The feeling has grown upon me, and is growing upon me every day, that as a people we do not live up to our privileges. We do not have the knowledge of the things of God that we should have. There is not that amount of revelation enjoyed by us which there should be. The gifts of the spirit are not manifest to the extent they should be. Is there revelation? Yes, I know that and can testify of it. Are there gifts, are there blessings enjoyed by the people? Yes, I am convinced of it. Are there manifestations of the goodness and the power of God among this people? I am satisfied that there are manifestations of this kind. The sick are healed. The mind and will of the Lord is communicated to the people, but it is not to that extent that it should be considering our circumstances, and considering the length of time the Church has been organized. Who is there that is not conscious of this. Ask yourselves, each of you, “Have I the knowledge of the things of God that I should have? Does the Spirit of God bear testimony to me and warn me and teach me as it should do?” Let each one ask himself and herself this question. Now, if we live as we should, there is no event of any importance that could occur but we would have some intimation respecting it; we would be prepared for it, we would be prepared for every public event that affected us, every private event, everything of this character that could occur to us that would affect us in the least degree would be known by us at the very time. The Spirit of God with its monitions would say to us, “If you pursue that path there is danger, you may lose your life, you may meet with some accident.” Mothers would have the teachings of the spirit respecting their children, and how to take care of them, and fathers also respecting their families. I am not talking about something which is entirely beyond our reach and is impossible for us to receive. I am speaking of something which is within the reach of all of us to a greater or less extent. Some are gifted in one direction and some in another. But all who belong to this Church and have taken the course which God has pointed out, and have humbled themselves in obedience to the commandments of God, and endeavored to carry out these commandments, have this promise made unto them, that they will be taught of the Lord.
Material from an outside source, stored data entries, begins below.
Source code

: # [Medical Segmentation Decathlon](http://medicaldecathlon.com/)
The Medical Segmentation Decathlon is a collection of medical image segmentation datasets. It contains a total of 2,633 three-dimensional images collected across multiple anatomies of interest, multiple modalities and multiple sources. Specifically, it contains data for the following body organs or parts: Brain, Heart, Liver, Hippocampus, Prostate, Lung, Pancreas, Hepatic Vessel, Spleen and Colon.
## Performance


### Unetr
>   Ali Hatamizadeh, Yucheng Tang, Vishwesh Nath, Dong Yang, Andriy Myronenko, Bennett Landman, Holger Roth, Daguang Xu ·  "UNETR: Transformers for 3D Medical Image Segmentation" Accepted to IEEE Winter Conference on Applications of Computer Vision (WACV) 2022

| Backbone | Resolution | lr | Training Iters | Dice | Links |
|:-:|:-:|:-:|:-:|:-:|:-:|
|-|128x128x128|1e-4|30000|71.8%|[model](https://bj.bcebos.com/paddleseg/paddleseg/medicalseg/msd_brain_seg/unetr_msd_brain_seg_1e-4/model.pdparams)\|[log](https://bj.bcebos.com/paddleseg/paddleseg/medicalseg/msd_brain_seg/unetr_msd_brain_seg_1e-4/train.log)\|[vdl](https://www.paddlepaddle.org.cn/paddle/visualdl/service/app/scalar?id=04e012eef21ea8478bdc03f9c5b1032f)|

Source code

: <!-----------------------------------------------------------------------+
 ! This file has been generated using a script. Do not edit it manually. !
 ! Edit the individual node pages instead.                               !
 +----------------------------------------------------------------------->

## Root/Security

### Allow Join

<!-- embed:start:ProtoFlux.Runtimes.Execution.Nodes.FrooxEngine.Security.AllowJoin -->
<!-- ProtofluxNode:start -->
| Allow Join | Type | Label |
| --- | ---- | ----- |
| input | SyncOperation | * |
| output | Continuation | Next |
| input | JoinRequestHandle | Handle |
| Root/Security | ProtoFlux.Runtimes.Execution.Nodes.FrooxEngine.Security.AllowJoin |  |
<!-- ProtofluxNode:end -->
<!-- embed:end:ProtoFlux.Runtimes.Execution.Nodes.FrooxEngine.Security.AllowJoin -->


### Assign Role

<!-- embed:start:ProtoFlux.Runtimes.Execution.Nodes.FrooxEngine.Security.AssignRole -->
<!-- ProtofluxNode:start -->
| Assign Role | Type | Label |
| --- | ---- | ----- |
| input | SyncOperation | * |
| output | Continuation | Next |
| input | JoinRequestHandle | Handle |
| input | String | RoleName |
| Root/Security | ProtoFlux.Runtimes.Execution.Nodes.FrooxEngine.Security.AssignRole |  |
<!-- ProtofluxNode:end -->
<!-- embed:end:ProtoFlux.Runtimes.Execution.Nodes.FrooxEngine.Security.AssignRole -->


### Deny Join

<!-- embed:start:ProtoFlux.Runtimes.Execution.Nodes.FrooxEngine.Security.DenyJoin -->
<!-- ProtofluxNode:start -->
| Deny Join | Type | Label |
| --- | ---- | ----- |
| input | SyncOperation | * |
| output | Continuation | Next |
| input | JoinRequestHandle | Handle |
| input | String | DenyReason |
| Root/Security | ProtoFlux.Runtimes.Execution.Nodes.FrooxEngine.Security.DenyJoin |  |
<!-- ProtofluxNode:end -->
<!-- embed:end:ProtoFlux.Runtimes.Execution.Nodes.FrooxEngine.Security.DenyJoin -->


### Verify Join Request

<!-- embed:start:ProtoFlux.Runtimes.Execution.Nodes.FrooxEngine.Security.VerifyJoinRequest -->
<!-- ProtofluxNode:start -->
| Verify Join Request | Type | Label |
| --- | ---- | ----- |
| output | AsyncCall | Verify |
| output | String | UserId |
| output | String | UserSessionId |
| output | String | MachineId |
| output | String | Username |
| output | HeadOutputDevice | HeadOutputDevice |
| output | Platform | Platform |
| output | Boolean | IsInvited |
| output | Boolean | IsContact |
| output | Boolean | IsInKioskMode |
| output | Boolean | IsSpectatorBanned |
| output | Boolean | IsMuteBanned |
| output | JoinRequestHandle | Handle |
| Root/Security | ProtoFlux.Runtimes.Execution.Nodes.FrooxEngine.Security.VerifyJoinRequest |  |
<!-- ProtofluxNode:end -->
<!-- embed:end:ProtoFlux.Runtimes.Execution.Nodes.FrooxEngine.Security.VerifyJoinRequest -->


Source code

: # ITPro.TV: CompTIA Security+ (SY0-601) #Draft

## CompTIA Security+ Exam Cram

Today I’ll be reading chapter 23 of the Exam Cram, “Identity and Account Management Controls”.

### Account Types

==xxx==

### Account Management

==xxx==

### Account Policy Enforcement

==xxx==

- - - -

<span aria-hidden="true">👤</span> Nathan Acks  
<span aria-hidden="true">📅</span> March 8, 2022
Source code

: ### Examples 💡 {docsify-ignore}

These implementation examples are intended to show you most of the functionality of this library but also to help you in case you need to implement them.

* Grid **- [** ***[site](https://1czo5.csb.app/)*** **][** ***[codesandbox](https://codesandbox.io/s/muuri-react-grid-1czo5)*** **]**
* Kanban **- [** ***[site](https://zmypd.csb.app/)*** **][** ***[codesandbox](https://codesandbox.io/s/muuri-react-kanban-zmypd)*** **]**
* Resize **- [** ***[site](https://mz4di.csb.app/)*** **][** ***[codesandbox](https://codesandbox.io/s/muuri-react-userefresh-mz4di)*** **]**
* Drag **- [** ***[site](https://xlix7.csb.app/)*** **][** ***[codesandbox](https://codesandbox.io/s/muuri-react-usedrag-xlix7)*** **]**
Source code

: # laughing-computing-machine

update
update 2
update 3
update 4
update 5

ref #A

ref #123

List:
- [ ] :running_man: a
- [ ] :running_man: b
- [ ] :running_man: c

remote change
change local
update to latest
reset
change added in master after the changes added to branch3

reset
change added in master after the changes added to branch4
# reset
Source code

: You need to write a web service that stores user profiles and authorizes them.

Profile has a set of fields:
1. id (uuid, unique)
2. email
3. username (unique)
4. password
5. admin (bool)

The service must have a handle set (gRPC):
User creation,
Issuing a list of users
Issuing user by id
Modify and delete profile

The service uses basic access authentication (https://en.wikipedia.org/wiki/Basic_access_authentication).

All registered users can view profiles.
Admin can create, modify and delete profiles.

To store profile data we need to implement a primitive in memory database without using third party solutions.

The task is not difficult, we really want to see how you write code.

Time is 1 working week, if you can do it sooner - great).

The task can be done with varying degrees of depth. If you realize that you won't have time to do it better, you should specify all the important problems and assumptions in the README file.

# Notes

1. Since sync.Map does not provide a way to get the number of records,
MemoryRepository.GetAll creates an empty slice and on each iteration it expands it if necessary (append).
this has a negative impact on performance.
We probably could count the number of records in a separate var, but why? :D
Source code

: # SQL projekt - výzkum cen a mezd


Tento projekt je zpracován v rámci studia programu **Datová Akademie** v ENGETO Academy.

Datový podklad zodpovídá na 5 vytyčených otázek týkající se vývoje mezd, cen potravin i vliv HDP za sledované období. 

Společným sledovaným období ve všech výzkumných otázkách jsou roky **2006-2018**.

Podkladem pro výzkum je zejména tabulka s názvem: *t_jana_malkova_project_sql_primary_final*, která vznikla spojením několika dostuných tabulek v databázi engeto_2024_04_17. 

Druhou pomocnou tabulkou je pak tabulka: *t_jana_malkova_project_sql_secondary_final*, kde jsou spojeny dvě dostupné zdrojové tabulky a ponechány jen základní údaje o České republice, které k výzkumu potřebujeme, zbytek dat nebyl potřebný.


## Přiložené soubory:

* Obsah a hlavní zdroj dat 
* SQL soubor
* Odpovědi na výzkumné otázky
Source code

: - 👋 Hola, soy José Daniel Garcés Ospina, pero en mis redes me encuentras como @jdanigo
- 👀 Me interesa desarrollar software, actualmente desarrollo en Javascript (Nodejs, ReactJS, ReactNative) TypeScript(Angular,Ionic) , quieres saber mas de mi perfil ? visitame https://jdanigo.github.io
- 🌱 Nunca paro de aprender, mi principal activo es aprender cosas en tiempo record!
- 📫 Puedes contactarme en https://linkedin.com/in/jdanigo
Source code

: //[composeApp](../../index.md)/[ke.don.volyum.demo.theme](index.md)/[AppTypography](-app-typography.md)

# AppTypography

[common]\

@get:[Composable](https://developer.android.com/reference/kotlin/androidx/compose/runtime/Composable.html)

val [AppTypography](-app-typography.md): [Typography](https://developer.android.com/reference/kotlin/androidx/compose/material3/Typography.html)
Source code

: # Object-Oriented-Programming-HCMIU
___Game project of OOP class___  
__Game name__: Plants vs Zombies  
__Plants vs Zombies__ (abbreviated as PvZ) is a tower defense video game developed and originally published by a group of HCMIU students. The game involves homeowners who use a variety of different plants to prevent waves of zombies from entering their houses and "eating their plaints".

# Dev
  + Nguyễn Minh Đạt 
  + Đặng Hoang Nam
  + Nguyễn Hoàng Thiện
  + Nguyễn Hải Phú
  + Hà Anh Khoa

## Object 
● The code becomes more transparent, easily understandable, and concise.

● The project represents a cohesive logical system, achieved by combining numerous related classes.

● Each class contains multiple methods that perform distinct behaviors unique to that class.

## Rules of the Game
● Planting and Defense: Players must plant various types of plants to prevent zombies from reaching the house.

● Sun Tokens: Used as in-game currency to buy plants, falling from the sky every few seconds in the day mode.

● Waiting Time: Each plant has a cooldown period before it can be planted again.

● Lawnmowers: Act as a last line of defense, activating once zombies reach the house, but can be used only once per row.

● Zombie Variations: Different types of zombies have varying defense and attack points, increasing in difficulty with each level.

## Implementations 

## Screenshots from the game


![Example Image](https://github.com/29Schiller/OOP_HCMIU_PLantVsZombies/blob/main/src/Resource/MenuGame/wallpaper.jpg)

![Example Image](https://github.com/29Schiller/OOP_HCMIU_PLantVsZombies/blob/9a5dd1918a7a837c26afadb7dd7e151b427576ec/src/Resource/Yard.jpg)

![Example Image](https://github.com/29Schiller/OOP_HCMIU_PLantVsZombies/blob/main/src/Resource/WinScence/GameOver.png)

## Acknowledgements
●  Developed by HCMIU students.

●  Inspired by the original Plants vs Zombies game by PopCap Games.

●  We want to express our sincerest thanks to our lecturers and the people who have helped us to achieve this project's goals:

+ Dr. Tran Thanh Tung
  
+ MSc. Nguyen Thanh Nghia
If there is one desire that I have as an individual greater than ano ther, it is that I may so live as to have the blessing, and next that you, this Church, this people, may so live as to have the same. I would not have those gifts unless somebody else had them, for I have learned in my life that when one man is blessed more than his fellows, temptation comes in, prides comes in, and the adversary is apt to suggest to him that he is so much better than his fellow men. Therefore, if I wanted to have any great gifts from the Lord, I never have felt—and I do not think I ever shall, I certainly will not with my present state of feeling—to have these myself, I would like somebody else to have them also. I would not want to be the richest man in the community; I would not want to be the most gifted, the most prominent or the most honored in any respect. I would want others to share in these blessings. Then I would have less fear concerning the effect of them upon myself. When I am blessed I want to see the Latter-day Saints blessed, I want to see the people of God receive the gifts of God, and enjoy them so that we shall all grow, increase and develop together.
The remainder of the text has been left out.